§ TASK OBJECTIVE:
From the records below, copy out each line that has the word "perversidade".
(GIVEN ENTRIES begins)
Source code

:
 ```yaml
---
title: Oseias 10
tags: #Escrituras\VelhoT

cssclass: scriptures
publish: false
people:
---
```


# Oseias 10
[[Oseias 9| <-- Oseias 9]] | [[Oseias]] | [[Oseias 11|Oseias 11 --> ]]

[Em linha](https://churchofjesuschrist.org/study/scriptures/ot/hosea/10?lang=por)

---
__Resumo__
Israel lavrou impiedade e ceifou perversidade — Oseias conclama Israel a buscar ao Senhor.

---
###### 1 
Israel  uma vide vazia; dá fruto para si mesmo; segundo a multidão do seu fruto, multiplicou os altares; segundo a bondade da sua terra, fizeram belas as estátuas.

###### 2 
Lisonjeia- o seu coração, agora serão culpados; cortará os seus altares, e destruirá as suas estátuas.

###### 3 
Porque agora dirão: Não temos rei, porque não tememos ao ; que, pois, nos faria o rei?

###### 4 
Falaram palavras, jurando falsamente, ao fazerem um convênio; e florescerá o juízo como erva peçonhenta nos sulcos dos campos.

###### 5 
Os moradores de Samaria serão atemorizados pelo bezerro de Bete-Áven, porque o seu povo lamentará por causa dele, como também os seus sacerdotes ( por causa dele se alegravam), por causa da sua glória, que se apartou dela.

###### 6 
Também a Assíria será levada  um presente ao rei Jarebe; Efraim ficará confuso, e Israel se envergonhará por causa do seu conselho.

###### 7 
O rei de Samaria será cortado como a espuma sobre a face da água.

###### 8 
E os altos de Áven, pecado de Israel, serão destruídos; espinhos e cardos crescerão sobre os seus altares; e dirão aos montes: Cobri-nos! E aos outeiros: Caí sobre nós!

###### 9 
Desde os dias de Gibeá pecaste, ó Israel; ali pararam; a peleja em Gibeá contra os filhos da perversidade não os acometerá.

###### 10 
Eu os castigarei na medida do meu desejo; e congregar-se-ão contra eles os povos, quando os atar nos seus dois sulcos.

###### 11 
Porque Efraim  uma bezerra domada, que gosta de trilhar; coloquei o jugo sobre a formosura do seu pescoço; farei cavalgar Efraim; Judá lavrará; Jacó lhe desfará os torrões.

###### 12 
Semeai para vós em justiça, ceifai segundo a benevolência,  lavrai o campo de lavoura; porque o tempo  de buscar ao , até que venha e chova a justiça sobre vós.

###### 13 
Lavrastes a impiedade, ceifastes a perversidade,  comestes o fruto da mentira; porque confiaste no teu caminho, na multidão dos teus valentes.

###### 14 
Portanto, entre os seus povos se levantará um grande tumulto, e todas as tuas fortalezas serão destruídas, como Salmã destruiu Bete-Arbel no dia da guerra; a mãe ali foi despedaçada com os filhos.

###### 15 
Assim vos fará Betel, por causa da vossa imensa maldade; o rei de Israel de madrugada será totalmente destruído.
(GIVEN ENTRIES ends)
(GIVEN ENTRIES begins)
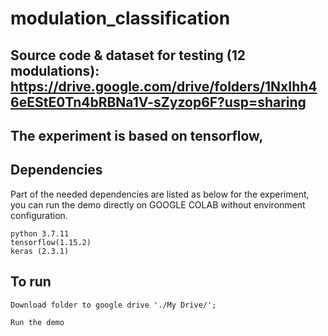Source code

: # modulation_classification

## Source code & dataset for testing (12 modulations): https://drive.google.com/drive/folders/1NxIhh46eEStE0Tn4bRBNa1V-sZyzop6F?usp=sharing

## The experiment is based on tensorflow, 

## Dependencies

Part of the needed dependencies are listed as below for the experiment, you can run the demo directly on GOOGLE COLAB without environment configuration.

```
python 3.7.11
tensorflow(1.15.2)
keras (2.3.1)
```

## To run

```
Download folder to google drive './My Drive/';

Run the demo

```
(GIVEN ENTRIES ends)
§ EXPECTED OUTPUT:
Israel lavrou impiedade e ceifou perversidade — Oseias conclama Israel a buscar ao Senhor.
Desde os dias de Gibeá pecaste, ó Israel; ali pararam; a peleja em Gibeá contra os filhos da perversidade não os acometerá.
Lavrastes a impiedade, ceifastes a perversidade,  comestes o fruto da mentira; porque confiaste no teu caminho, na multidão dos teus valentes.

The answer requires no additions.